What you have to do — Stop after the line that contains "получить адрес данных, и"; until then, restate each line of the entries word for word from the very first.

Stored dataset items
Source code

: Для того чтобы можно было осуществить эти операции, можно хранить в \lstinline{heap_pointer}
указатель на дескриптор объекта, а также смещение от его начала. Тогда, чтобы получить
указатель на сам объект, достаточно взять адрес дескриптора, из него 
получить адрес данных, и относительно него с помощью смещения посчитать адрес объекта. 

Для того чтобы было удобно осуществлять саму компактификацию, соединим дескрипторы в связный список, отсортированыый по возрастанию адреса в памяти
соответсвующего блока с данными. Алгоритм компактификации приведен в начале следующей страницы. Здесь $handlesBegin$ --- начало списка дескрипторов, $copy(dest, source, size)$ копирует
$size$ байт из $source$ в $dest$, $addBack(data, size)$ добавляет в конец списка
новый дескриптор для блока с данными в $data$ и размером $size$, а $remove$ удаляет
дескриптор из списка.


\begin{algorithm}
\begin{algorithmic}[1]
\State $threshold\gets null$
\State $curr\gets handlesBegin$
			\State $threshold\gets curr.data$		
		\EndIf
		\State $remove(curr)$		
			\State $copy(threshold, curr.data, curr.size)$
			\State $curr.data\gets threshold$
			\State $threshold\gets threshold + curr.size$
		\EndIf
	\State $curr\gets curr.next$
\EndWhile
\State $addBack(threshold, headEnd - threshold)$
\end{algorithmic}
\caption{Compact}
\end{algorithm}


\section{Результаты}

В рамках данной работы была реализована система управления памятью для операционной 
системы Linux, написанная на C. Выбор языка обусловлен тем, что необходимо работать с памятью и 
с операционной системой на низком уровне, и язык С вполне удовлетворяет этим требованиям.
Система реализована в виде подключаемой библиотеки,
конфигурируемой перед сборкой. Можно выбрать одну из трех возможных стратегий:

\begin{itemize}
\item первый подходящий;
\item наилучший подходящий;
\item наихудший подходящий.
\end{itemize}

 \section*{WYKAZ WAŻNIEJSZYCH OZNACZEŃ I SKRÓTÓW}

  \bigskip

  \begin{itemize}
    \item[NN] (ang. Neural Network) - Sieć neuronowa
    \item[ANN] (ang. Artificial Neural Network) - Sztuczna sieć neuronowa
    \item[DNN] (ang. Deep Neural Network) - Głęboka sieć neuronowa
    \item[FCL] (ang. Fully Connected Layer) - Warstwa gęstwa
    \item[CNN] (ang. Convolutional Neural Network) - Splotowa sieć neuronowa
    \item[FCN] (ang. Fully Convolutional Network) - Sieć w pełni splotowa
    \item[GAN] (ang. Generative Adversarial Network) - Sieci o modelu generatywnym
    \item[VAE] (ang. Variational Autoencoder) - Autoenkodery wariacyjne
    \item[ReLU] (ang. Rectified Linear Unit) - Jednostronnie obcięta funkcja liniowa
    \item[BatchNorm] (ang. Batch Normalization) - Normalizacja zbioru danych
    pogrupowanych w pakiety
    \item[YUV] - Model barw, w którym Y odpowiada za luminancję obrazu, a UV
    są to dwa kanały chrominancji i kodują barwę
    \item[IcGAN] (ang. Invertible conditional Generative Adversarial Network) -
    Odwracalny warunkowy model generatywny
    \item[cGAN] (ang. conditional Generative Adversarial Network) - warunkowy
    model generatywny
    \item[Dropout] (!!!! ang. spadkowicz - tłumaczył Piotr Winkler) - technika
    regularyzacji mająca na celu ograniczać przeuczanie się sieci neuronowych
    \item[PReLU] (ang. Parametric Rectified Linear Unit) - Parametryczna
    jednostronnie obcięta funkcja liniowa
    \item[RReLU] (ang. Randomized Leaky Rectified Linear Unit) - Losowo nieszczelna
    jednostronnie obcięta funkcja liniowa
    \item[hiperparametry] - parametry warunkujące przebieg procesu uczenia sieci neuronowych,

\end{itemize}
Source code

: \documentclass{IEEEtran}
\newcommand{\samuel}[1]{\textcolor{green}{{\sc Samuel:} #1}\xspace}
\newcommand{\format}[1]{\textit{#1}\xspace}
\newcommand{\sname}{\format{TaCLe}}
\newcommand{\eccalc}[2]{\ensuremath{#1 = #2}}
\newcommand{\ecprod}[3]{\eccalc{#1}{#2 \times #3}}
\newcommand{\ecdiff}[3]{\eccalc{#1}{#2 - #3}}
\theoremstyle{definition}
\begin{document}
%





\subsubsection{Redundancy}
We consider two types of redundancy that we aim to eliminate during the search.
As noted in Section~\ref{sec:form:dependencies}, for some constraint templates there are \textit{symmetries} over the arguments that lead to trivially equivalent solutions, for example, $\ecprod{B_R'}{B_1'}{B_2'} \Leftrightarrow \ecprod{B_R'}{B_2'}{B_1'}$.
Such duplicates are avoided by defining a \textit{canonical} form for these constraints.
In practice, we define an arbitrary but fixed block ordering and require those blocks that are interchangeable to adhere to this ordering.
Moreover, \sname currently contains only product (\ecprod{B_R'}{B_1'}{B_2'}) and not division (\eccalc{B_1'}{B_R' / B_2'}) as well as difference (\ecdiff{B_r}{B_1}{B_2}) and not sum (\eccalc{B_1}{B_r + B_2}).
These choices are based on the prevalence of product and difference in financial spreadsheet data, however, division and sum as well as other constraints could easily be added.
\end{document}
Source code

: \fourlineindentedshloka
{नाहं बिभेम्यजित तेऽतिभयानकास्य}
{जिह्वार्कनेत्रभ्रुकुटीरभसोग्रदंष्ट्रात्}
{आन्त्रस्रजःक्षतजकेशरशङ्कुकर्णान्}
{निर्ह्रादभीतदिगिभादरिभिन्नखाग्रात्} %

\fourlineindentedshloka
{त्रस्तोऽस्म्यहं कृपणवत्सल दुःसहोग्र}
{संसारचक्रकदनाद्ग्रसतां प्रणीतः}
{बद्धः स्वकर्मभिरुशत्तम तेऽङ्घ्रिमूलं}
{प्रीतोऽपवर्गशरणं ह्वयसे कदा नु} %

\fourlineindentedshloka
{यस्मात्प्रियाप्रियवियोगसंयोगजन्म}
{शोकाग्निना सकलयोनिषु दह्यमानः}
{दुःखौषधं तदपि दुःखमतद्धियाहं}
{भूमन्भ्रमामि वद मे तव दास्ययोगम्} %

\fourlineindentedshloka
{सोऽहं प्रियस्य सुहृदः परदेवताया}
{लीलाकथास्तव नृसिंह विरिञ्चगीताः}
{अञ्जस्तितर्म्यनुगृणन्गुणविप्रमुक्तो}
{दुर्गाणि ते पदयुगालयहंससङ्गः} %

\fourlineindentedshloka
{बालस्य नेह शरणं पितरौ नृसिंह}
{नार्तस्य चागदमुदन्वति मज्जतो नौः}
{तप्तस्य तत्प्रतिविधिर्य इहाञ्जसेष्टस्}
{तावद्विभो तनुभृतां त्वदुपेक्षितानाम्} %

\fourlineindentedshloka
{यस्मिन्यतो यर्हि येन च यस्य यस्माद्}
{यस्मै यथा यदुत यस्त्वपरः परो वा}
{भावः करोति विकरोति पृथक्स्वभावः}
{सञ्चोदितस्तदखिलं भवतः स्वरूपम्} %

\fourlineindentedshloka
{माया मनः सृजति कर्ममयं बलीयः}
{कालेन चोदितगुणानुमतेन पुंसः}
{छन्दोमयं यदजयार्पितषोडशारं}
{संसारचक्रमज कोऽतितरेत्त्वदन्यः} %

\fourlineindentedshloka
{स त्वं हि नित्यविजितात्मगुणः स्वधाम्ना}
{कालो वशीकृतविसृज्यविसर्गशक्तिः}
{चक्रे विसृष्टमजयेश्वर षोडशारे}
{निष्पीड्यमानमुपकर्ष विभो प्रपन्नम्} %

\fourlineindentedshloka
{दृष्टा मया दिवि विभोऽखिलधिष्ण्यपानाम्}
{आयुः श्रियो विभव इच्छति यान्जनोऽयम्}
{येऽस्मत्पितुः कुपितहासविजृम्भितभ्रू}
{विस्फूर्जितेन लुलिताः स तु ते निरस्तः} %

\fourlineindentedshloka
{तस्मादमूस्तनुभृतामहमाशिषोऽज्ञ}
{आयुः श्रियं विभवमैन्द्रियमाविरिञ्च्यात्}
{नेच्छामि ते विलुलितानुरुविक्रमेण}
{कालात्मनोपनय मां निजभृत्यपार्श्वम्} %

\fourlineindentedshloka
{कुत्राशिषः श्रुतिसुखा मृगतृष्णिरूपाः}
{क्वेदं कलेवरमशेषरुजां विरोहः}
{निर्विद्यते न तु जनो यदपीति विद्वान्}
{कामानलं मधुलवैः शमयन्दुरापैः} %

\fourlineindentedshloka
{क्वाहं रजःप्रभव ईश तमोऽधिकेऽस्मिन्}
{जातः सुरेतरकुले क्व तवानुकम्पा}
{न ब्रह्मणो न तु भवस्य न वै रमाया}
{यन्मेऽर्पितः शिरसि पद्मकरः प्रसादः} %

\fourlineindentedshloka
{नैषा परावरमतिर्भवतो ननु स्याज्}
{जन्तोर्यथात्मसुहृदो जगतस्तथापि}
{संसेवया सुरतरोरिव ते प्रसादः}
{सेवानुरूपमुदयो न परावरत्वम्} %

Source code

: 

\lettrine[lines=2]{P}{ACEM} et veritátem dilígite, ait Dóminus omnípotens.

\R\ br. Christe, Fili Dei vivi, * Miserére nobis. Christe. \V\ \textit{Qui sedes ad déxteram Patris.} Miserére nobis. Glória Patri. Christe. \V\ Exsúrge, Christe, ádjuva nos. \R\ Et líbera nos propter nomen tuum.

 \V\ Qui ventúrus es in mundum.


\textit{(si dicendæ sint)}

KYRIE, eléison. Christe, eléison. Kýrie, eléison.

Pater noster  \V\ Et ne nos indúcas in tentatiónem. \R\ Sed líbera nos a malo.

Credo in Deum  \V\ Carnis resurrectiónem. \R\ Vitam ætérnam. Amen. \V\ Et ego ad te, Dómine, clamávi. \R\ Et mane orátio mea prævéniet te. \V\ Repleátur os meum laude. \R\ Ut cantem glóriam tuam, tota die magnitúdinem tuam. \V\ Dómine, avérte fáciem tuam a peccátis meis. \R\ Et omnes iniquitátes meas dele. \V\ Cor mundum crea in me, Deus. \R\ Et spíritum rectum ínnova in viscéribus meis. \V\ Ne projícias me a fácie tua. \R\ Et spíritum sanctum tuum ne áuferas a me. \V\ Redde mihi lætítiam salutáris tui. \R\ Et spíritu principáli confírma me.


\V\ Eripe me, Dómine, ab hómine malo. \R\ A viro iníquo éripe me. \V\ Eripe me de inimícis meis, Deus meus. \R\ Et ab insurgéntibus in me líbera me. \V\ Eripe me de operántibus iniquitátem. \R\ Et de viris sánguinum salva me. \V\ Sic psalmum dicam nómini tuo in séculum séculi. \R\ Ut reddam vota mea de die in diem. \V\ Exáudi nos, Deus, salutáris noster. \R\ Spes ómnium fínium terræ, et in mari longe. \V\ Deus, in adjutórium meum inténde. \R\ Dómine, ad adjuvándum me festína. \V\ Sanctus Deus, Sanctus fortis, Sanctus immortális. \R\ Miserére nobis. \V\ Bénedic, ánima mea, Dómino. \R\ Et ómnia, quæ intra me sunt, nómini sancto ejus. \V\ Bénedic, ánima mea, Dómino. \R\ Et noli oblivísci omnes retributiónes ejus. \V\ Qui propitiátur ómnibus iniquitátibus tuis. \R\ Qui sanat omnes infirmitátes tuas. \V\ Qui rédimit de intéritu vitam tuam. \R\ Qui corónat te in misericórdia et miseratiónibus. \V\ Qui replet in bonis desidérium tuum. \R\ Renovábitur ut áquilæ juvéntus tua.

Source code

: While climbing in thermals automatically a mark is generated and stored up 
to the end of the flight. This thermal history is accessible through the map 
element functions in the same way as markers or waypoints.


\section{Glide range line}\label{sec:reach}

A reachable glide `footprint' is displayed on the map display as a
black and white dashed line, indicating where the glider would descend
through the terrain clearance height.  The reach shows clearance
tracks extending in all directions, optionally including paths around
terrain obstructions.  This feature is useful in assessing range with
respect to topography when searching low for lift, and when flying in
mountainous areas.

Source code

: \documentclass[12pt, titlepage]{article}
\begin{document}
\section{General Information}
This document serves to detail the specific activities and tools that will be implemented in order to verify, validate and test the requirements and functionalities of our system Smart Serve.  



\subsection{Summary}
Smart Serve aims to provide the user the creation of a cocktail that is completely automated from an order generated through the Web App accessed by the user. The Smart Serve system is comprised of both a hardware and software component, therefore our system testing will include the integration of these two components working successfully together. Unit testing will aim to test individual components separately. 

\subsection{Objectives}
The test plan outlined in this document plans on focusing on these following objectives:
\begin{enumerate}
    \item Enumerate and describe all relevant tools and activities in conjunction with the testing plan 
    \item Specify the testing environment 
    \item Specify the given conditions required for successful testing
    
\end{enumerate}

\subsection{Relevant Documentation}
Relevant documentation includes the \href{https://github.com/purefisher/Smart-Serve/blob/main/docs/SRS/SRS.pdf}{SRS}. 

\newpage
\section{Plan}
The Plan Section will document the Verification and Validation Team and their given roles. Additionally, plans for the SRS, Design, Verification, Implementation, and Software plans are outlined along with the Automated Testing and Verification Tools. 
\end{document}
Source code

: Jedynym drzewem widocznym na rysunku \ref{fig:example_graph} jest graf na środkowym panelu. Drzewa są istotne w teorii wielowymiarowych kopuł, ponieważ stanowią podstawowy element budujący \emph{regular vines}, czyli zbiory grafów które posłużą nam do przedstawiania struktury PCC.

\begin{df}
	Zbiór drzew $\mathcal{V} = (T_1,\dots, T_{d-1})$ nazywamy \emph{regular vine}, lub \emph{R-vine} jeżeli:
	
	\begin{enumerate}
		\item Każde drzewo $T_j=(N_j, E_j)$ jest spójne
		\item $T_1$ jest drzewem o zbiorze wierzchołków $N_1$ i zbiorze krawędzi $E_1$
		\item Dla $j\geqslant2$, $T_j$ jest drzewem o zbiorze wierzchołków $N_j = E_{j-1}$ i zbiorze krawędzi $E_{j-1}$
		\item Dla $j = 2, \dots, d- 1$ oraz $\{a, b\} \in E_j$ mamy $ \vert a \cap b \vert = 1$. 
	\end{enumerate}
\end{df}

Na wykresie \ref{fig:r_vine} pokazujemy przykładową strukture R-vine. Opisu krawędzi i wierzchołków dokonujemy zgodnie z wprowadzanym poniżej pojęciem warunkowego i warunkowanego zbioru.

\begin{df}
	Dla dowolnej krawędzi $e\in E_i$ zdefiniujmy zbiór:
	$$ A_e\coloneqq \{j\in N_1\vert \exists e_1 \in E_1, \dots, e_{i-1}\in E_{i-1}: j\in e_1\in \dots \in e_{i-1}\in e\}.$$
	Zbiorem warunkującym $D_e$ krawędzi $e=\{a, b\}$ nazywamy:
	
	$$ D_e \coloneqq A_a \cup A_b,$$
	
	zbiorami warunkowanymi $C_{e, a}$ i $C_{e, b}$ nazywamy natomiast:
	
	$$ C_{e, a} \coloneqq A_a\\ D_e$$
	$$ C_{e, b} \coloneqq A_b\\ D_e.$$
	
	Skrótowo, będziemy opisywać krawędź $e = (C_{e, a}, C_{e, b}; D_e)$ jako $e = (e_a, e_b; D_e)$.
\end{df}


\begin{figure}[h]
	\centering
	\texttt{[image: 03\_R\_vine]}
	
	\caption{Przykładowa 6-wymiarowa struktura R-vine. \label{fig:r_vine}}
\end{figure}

Written reply —
Source code

: Для того чтобы можно было осуществить эти операции, можно хранить в \lstinline{heap_pointer}
указатель на дескриптор объекта, а также смещение от его начала. Тогда, чтобы получить
указатель на сам объект, достаточно взять адрес дескриптора, из него 
получить адрес данных, и относительно него с помощью смещения посчитать адрес объекта. 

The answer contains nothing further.